Beside her, Chase prattled like they were on one of their usual casual strolls, while her every footstep in the sand felt like she was lifting concrete blocks. What was wrong with him? How could he talk so casually, as her whole chest felt like it was being crushed in, the life sucked out of it?
What about the love songs he had written for her, didn’t they mean anything?
What about all their shared memories? The night she had snuck out to meet him; the long adventurous car drive that had turned into less of an adventure when they had gotten a flat tire on a deserted road. The time he had taught her to surf; they had spent so many hours in the ocean that they emerged back onto land, wrinkled like prunes from the water, encrusted in a film of salty residue. The ice-cream cones eaten under the shade of the docks; people watching the other beach goers, laughing at the old men in Speedos as they licked their cool treats.
They passed a lifeguard chair, a house.
Each step in the sand and each babbled word from Chase, trying to fill the heavy silence, drew them closer and closer to the destination she never wanted to reach. When they finally reached the weather-beaten wooden stairs that crept up over the dunes, laying out a worn walkway to her house, her stomach churned like she had eaten something bad.
She shook as Chase spoke.
“Well goodbye, I guess. I’m glad we could spend the summer together. I’ll never forget it.” He said, speaking slowly, as if carefully picking out each word before saying it.
The night was cool, and silent except for the gently lapping of waves in the background.
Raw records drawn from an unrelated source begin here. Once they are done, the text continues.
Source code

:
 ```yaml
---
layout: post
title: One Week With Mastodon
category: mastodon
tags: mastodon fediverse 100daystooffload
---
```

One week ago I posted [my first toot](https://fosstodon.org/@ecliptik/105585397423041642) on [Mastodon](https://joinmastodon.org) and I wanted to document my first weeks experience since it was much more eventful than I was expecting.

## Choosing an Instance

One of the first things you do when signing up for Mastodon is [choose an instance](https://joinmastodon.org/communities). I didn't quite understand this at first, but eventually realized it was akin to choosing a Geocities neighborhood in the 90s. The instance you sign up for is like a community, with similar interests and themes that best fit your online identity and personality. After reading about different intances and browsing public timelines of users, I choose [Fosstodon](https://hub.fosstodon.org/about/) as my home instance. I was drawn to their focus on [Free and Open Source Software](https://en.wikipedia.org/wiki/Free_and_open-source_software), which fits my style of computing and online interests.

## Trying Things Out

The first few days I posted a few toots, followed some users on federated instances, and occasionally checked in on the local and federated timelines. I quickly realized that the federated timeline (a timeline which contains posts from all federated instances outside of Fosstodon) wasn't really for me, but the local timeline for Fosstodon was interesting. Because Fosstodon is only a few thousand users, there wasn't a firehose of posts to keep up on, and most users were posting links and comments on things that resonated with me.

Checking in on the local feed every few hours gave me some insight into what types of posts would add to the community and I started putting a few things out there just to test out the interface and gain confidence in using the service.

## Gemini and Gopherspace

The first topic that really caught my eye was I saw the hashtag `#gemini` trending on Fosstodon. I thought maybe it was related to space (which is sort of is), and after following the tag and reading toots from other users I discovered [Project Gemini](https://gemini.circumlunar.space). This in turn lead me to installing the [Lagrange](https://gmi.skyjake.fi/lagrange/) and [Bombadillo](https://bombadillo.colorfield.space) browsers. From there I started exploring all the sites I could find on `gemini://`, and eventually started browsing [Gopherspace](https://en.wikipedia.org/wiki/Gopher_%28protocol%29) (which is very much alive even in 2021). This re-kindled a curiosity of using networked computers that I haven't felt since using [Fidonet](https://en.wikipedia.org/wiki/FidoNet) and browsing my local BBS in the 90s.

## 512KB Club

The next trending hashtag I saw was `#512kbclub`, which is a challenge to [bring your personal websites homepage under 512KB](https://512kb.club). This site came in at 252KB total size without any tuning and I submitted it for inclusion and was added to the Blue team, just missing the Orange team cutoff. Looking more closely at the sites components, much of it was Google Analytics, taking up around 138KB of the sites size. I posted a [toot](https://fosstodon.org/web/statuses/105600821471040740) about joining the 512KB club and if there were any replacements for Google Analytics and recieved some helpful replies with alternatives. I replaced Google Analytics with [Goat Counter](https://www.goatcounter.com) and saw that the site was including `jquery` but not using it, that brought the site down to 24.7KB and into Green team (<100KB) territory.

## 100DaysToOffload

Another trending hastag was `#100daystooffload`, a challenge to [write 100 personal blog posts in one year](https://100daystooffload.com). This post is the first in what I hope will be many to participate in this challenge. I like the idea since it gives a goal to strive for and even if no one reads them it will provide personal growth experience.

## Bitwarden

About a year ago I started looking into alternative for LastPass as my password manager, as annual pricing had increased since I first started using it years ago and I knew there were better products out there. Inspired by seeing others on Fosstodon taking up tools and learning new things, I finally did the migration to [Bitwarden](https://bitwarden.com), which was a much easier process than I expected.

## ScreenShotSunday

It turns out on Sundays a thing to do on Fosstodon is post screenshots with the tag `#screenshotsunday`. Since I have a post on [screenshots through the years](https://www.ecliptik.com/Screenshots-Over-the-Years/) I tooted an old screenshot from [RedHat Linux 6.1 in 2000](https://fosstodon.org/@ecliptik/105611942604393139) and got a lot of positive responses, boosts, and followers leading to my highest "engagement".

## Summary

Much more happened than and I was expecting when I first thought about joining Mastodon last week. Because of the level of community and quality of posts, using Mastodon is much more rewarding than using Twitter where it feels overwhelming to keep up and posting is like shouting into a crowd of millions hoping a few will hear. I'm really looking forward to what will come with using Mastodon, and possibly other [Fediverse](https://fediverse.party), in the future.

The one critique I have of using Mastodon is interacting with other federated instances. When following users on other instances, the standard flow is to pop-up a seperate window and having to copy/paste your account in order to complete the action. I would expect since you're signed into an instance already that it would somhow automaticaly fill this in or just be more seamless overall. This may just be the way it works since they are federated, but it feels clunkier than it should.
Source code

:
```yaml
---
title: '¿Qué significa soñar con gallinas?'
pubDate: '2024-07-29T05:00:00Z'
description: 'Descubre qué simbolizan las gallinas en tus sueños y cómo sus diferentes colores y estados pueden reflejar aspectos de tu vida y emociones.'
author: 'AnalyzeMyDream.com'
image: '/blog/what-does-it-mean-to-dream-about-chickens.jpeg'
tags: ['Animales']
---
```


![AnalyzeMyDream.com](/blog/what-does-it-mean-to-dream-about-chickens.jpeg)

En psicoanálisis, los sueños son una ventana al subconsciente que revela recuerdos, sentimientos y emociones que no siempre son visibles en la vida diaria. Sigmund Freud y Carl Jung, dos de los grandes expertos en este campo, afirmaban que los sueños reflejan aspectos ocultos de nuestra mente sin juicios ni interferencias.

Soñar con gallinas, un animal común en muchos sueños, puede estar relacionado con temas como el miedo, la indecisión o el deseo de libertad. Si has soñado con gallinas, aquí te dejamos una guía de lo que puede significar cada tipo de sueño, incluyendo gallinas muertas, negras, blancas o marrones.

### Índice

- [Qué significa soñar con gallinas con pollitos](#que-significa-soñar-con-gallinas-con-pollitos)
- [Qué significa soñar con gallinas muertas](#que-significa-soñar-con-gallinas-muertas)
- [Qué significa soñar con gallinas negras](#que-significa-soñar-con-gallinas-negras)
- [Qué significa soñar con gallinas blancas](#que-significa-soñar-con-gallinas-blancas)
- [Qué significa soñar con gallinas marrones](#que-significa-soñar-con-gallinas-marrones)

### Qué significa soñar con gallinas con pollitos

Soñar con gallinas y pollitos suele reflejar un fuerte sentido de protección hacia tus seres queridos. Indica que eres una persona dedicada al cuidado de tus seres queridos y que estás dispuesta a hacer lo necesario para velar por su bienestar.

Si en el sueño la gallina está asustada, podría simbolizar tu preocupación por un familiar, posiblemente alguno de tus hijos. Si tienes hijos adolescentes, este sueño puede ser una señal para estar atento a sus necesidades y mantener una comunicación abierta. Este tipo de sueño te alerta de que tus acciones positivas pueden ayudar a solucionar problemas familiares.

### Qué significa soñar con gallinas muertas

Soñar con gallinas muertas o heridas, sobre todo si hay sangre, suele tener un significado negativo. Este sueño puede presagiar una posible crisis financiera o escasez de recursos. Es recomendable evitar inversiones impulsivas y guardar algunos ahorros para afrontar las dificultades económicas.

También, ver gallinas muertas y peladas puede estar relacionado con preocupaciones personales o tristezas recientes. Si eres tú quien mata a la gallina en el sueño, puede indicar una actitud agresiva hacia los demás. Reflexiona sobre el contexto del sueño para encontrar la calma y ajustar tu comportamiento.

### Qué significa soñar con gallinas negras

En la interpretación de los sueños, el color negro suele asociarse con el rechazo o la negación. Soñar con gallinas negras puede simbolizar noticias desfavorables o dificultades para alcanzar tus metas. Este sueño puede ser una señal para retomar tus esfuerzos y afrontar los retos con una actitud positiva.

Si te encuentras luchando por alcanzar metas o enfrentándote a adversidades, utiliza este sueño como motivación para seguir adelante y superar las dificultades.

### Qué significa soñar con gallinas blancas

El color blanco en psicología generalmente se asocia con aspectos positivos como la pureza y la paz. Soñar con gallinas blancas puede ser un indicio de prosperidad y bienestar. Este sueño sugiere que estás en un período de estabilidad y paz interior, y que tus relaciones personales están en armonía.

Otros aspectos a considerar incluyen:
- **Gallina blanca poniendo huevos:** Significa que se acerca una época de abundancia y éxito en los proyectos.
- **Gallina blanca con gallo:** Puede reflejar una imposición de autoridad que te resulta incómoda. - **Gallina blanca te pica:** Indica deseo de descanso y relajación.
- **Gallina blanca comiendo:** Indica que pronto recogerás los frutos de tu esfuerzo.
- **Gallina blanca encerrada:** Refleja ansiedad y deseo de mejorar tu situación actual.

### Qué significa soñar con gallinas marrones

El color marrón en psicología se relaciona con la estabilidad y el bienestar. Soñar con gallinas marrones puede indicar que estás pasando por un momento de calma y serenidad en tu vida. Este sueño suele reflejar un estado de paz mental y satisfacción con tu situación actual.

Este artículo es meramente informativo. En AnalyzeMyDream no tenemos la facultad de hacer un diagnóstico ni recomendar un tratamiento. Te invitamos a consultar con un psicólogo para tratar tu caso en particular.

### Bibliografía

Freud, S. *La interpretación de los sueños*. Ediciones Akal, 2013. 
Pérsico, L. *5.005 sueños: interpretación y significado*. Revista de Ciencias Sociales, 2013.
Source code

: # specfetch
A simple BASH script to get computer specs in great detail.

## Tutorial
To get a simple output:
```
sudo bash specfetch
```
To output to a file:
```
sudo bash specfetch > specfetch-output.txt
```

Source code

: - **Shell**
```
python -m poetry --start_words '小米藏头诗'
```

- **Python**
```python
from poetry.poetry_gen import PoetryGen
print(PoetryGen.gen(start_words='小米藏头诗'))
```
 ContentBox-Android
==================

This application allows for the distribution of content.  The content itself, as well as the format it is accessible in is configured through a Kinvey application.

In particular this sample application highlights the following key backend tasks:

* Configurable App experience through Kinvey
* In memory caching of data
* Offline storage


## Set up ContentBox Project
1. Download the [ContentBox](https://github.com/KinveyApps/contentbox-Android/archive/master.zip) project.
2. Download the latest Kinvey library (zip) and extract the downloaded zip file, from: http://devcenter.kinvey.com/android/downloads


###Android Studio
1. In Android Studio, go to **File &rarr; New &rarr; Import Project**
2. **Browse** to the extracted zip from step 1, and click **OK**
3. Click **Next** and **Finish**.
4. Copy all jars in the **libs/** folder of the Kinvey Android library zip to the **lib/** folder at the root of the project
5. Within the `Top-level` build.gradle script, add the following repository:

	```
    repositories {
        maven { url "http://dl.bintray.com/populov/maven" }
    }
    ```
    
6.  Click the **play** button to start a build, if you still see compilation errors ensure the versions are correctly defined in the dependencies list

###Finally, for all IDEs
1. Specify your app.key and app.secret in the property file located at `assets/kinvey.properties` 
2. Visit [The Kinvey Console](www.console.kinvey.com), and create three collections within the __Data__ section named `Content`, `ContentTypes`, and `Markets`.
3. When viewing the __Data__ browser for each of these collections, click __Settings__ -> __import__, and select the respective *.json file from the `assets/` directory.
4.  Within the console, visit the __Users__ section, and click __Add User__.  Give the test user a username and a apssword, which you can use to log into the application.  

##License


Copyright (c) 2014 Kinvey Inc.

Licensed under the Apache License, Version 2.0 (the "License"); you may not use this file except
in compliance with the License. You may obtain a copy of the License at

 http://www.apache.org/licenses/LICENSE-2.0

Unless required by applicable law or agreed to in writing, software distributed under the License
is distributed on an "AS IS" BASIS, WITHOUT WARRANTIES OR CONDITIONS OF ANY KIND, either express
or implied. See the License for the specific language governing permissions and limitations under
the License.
Reagan remembered the one night they had spent out here with flashlights, chasing sand crabs across the beach, and laughing whenever they’d caught one. For a few moments, the silence stayed unbroken. Chase rocked back and forth on his feet, his hands jammed into his pockets, while Reagan studied the boy she thought she could have loved eventually. Even in the dark, he was a handsome sight, with muscles in all the right places.
Another tear fled silently down her cheek.
And then like that tear, which trickled down her face to a sandy death, he was gone. A figure walking down the beach, soon devoured in the darkness.
For just a minute in the rhythm of the waves, Reagan thought she could hear another melody; one Chase had sung to her long ago. The bittersweet tune replayed in her head as she watched the blackness he’d been swallowed into, as if hoping he would somehow reappear with new intentions.
But Reagan knew the awful truth. Chase wasn’t coming back. What had began as a kiss had ended as a broken heart.